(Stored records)
====

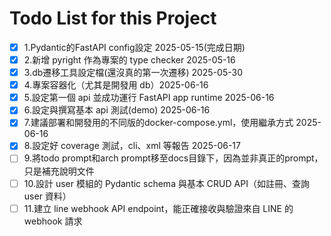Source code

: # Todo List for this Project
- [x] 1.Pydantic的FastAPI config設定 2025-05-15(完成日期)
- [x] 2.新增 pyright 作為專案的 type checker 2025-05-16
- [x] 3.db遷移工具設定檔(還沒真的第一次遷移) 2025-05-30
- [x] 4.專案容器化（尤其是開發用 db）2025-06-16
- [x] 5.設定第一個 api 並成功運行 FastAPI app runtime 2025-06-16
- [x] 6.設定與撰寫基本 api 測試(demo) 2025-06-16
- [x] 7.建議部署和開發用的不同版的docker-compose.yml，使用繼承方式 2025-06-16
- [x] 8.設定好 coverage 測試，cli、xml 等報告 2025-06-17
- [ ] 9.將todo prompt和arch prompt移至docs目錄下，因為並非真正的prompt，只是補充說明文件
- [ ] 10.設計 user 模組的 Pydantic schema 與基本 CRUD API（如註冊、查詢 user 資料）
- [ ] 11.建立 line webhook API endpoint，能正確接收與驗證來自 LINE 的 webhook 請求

====

• [Problem description]: Write the records above out again exactly, with no pictures in your copy.

• [Response below]:
Source code

: # Todo List for this Project
- [x] 1.Pydantic的FastAPI config設定 2025-05-15(完成日期)
- [x] 2.新增 pyright 作為專案的 type checker 2025-05-16
- [x] 3.db遷移工具設定檔(還沒真的第一次遷移) 2025-05-30
- [x] 4.專案容器化（尤其是開發用 db）2025-06-16
- [x] 5.設定第一個 api 並成功運行 FastAPI app runtime 2025-06-16
- [x] 6.設定與撰寫基本 api 測試(demo) 2025-06-16
- [x] 7.建議部署和開發用的不同版的docker-compose.yml，使用繼承方式 2025-06-16
- [x] 8.設定好 coverage 測試，cli、xml 等報告 2025-06-17
- [ ] 9.將todo prompt和arch prompt移至docs目錄下，因為並非真正的prompt，只是補充說明文件
- [ ] 10.設計 user 模組的 Pydantic schema 與基本 CRUD API（如註冊、查詢 user 資料）
- [ ] 11.建立 line webhook API endpoint，能正確接收與驗證來自 LINE 的 webhook 請求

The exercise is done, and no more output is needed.